Sorry but the 'too busy' line to action client funds is not acceptable. If cut offs are missed because of bank delays or client delays then fine. That happens and can be explained to a client. If a cut off is missed because the solicitors office is too busy, then it is not. I deal with client funds for a financial institution. If I miss a client instruction because 'I am too busy', do you think that's the end of it? I certainly don't leave the client 1c out of pocket. And yet for some reason, we seem to think that solicitors who could have millions of euro going through their accounts shouldn't be held to the same standards. If the solicitor came back and said we only got the funds on Friday afternoon after the cut off then fine. But to come back with the line of 'we were too busy with client meetings and we did it when we got a chance days later' is not acceptable.
A solicitor is not a financial institution, and the considerations are quite different.
Here is a perspective from a typical small office (one principal solicitor; 8 total staff)
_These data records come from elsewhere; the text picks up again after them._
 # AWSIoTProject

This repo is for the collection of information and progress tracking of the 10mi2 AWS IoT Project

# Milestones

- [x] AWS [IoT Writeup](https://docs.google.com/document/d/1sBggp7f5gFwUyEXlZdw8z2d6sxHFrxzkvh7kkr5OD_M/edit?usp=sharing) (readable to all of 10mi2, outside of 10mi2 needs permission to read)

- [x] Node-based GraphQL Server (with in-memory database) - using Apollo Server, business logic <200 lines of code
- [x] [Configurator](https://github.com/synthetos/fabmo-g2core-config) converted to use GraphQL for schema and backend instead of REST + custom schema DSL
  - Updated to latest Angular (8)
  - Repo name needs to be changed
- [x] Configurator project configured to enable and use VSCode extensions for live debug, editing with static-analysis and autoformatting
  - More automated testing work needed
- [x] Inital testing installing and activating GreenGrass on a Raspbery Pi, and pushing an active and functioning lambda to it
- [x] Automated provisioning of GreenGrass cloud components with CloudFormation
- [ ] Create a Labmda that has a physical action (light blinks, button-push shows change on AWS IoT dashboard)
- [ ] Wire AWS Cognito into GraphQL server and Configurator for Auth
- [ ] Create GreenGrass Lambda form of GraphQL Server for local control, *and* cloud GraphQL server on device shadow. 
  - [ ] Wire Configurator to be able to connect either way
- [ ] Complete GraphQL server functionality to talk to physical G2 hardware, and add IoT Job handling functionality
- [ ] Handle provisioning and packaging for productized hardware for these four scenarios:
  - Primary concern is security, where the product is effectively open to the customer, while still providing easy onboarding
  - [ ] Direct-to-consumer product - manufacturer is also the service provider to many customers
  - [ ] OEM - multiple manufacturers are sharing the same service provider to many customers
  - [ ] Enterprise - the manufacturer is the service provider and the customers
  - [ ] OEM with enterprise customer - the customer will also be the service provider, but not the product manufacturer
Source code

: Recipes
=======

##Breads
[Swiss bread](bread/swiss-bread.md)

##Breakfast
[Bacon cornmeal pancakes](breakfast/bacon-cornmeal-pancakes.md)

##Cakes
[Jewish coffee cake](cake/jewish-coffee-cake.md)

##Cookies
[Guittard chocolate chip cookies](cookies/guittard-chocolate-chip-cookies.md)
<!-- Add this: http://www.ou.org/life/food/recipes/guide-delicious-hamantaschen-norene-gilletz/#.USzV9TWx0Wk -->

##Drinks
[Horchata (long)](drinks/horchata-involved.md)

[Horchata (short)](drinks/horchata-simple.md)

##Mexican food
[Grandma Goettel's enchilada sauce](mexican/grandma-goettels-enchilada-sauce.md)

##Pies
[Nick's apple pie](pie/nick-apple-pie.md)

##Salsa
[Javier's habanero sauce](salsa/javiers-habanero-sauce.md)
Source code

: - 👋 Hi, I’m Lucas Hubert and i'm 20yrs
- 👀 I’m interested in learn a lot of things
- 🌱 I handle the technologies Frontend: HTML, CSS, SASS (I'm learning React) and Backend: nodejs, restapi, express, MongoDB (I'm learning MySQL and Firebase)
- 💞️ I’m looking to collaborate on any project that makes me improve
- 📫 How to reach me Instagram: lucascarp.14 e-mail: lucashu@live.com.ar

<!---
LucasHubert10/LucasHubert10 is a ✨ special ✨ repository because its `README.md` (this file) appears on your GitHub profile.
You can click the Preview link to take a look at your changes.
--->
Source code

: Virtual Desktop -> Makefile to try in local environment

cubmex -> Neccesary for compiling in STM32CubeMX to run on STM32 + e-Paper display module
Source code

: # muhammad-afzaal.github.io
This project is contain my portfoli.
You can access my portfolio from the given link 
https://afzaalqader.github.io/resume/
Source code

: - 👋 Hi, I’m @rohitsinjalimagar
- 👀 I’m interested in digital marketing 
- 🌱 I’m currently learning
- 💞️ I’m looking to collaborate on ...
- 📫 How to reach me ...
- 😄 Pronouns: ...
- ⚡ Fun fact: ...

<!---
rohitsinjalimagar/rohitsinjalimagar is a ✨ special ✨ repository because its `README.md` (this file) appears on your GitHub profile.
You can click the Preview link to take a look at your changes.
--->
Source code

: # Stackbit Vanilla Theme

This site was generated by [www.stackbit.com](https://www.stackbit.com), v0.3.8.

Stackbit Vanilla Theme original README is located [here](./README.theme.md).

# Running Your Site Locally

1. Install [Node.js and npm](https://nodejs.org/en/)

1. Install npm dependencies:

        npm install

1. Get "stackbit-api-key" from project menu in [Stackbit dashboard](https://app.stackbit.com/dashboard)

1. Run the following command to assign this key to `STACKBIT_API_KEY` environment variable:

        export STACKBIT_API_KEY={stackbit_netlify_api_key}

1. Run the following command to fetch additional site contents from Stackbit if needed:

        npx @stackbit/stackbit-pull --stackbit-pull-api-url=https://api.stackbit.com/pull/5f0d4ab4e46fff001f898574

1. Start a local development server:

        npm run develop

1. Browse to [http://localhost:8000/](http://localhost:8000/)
a) When money lands in a client account, the office book-keeper must go online, note the lodgment and write it up in the accounts of the firm. It is bad practice for a solicitor to do this (much too easy for errors to creep in when you are doing book-keeping along with other tasks - though in a solo practitioner outfit, the sole practitioner may well have an hour of "do not disturb time each day for this task)
b) Once the lodgment has been written up (and not before), a payment out of the client account can be actioned - i.e. solicitor instructs book-keeper to set up payment.
c) if the destination bank account has not already been set up, there is a separate admin process to be gone through in order to do this (with a mortgage redemption, it is likely that the beneficiary account details are already set up in the solicitor's online banking ; nevertheless, many offices will have a policy that all beneficiary accounts should be phone-verified immediately before a fund transfer, regardless of the destination).
d) the office book-keeper can then set up a fund transfer out of the client account (in this case to the mortgage redemption account)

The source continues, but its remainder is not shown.